Re: Resolving Large omap objects in RGW index pool

Tomasz Płaza <tomasz.plaza@xxxxxxxxxx> · Wed, 17 Oct 2018 13:11:32 +0200

    Hi,

    I have a similar issue, and created a simple bash file to delete old
    indexes (it is PoC and have not been tested on production):

    for bucket in `radosgw-admin metadata list bucket | jq -r '.[]' |
    sort`

    do

      actual_id=`radosgw-admin bucket stats --bucket=${bucket} | jq -r
    '.id'`

      for instance in `radosgw-admin metadata list bucket.instance | jq
    -r '.[]' | grep ${bucket}: | cut -d ':' -f 2`

      do

        if [ "$actual_id" != "$instance" ]

        then

          radosgw-admin bi purge --bucket=${bucket}
    --bucket-id=${instance}

          radosgw-admin metadata rm
    bucket.instance:${bucket}:${instance}

        fi

      done

    done

    I find it more readable than mentioned one liner.
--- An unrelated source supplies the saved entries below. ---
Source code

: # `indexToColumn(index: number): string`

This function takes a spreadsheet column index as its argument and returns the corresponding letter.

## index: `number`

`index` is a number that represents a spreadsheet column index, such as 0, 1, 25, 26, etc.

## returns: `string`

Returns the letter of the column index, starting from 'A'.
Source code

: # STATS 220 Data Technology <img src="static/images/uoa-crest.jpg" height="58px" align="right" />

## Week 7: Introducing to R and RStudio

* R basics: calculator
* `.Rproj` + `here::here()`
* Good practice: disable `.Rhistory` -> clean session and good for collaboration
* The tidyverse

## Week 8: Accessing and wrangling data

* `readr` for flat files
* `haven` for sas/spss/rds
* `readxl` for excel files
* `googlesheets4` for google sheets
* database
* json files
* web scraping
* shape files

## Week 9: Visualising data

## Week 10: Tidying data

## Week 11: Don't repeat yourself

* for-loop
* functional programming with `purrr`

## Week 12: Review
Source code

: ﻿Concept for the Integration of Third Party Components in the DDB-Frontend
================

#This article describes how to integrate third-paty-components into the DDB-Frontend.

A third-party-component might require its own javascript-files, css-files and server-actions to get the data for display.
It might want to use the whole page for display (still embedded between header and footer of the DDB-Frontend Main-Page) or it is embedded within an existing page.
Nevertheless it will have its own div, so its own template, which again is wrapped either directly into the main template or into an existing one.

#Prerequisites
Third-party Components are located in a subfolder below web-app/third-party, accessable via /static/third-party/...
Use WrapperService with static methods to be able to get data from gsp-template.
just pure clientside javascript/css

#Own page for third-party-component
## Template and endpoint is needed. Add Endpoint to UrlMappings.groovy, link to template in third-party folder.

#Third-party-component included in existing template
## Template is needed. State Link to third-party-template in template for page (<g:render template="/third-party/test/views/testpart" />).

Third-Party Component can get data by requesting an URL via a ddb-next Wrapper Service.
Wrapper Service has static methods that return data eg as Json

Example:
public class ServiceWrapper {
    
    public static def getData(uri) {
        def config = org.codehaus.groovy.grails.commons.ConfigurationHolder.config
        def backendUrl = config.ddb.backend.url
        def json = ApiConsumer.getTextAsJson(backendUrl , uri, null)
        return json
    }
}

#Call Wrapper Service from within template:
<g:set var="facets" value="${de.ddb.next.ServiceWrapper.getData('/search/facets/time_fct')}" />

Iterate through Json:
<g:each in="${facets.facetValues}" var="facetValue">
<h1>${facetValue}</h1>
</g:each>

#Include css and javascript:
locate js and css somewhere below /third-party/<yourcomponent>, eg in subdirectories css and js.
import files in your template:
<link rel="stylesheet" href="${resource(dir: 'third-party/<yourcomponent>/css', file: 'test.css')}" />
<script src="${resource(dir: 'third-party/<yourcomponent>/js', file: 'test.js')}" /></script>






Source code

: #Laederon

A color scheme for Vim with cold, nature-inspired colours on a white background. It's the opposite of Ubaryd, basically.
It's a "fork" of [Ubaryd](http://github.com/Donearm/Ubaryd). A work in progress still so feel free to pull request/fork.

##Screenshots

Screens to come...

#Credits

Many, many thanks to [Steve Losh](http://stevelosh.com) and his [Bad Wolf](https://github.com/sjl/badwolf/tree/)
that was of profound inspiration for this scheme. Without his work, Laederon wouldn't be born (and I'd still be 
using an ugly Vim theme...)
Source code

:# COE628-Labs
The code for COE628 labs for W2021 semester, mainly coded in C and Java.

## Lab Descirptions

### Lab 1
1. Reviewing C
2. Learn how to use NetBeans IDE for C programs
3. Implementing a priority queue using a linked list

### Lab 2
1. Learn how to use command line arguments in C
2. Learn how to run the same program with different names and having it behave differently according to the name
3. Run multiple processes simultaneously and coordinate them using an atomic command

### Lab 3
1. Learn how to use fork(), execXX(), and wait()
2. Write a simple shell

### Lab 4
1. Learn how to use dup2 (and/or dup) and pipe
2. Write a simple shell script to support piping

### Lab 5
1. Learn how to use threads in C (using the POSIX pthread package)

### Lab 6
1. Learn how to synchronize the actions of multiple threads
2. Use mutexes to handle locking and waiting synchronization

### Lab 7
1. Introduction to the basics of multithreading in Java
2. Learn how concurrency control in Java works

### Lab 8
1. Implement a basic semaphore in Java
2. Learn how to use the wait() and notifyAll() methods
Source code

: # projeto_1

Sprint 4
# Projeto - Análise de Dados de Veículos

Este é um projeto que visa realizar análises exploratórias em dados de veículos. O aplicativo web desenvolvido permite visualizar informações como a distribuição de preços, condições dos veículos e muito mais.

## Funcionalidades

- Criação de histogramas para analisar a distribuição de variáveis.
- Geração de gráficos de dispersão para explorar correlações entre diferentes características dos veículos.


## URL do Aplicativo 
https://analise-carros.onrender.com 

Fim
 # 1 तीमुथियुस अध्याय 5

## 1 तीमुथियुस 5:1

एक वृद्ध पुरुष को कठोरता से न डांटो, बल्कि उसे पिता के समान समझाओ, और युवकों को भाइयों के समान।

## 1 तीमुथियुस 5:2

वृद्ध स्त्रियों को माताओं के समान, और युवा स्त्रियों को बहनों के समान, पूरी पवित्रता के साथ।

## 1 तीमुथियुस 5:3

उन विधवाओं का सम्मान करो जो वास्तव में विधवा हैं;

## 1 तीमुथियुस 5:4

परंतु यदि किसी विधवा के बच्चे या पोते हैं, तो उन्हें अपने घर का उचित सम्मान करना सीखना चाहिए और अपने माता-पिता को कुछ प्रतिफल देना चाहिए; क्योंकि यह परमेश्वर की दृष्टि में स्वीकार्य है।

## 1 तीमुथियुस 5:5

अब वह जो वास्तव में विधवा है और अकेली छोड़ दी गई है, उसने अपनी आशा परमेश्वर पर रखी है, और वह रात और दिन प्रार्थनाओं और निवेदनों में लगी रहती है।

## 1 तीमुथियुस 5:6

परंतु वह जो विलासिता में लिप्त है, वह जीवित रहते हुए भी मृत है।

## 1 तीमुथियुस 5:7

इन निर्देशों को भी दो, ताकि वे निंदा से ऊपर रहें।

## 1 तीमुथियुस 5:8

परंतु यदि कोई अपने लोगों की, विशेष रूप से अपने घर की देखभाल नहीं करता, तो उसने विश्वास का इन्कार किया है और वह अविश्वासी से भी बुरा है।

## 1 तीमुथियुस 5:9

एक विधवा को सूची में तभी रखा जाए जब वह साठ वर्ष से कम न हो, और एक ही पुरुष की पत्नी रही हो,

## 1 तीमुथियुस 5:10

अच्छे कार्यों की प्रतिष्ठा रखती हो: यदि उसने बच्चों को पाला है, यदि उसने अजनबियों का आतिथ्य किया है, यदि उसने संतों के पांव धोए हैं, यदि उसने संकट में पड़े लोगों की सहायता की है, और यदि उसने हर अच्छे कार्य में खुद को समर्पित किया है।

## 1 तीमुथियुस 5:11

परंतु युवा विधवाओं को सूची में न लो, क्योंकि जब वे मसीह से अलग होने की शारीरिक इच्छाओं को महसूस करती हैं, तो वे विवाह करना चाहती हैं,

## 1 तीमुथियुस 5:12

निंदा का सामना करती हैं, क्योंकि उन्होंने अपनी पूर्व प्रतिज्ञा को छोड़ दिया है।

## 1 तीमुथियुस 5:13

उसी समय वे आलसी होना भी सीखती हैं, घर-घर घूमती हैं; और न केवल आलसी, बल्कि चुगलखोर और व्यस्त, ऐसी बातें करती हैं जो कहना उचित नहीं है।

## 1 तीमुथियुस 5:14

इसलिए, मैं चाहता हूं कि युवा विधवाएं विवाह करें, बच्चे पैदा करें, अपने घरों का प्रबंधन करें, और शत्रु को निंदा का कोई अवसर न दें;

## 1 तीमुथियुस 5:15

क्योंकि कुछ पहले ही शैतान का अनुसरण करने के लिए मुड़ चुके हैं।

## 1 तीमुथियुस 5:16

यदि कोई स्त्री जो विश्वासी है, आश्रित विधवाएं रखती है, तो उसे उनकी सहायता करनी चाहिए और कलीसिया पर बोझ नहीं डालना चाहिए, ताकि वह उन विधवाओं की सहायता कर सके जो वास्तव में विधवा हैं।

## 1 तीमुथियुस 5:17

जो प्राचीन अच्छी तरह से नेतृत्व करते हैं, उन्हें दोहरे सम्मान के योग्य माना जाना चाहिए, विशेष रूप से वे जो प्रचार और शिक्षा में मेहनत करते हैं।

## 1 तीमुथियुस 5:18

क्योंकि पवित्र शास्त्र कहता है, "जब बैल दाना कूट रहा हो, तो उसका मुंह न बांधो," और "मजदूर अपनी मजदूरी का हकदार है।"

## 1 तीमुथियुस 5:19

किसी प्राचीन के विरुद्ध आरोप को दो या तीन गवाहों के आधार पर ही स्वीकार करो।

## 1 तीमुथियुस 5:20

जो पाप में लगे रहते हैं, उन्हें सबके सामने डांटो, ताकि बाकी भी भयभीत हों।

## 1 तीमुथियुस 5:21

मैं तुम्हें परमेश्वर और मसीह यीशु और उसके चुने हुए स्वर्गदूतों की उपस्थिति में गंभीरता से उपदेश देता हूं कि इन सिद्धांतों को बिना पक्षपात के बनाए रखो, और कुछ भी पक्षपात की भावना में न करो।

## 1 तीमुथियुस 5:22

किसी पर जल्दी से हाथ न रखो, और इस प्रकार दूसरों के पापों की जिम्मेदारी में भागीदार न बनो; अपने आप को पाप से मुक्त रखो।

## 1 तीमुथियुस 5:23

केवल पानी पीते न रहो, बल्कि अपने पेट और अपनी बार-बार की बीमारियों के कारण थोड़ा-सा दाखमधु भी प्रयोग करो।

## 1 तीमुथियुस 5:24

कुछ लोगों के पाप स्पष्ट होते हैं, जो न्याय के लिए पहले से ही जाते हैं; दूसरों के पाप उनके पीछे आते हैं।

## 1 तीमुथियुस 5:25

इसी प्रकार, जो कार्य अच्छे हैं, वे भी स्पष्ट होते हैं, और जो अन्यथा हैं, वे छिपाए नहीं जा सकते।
Any sugestions on
    this topic are greatly appreciated.

    Tom

      Hi,

        Having spent some time on the below issue, here are the
          steps I took to resolve the "Large omap objects" warning. 
          Hopefully this will help others who find themselves in this
          situation.

        I got the object ID and OSD ID implicated from the ceph
          cluster logfile on the mon.  I then proceeded to the
          implicated host containing the OSD, and extracted the
          implicated PG by running the following, and looking at which
          PG had started and completed a deep-scrub around the warning
          being logged:

        grep -C 200 Large /var/log/ceph/ceph-osd.*.log | egrep
          '(Large omap|deep-scrub)'

        If the bucket had not been sharded sufficiently (IE the
          cluster log showed a "Key Count" or "Size" over the
          thresholds), I ran through the manual sharding procedure
          (shown here: https://tracker.ceph.com/issues/24457#note-5)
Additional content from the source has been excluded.